> _Assignment_:
All that is wanted is a word-for-word copy of the data from its first line to the line containing "[5]: http://7s1r1c.com1.z0.glb.clouddn.com/t_atan4.jpg", both included.

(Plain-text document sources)
__________

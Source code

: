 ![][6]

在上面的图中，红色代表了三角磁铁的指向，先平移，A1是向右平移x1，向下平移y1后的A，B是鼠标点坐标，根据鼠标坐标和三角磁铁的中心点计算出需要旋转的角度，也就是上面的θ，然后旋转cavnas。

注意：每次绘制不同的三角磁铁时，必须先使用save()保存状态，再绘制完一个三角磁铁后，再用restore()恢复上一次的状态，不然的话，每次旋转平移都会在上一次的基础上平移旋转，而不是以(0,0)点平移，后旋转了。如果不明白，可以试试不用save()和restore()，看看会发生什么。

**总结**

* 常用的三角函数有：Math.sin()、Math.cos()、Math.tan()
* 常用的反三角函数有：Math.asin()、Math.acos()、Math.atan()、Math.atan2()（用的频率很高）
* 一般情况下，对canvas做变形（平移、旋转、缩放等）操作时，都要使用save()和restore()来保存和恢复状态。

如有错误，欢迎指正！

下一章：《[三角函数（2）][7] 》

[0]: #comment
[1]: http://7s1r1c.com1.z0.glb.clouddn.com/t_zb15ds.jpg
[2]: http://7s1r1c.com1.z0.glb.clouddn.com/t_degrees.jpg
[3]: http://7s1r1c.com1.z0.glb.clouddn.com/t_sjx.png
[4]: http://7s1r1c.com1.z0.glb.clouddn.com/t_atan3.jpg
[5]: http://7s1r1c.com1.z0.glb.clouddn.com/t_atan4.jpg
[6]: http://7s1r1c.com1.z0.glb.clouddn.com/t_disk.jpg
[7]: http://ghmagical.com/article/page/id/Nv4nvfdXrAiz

__________

> _Solution to the problem_:
Source code

: ![][6]

在上面的图中，红色代表了三角磁铁的指向，先平移，A1是向右平移x1，向下平移y1后的A，B是鼠标点坐标，根据鼠标坐标和三角磁铁的中心点计算出需要旋转的角度，也就是上面的θ，然后旋转cavnas。

注意：每次绘制不同的三角磁铁时，必须先使用save()保存状态，再绘制完一个三角磁铁后，再用restore()恢复上一次的状态，不然的话，每次旋转平移都会在上一次的基础上平移旋转，而不是以(0,0)点平移，后旋转了。如果不明白，可以试试不用save()和restore()，看看会发生什么。

**总结**

* 常用的三角函数有：Math.sin()、Math.cos()、Math.tan()
* 常用的反三角函数有：Math.asin()、Math.acos()、Math.atan()、Math.atan2()（用的频率很高）
* 一般情况下，对canvas做变形（平移、旋转、缩放等）操作时，都要使用save()和restore()来保存和恢复状态。

如有错误，欢迎指正！

下一章：《[三角函数（2）][7] 》

[0]: #comment
[1]: http://7s1r1c.com1.z0.glb.clouddn.com/t_zb15ds.jpg
[2]: http://7s1r1c.com1.z0.glb.clouddn.com/t_degrees.jpg
[3]: http://7s1r1c.com1.z0.glb.clouddn.com/t_sjx.png
[4]: http://7s1r1c.com1.z0.glb.clouddn.com/t_atan3.jpg
[5]: http://7s1r1c.com1.z0.glb.clouddn.com/t_atan4.jpg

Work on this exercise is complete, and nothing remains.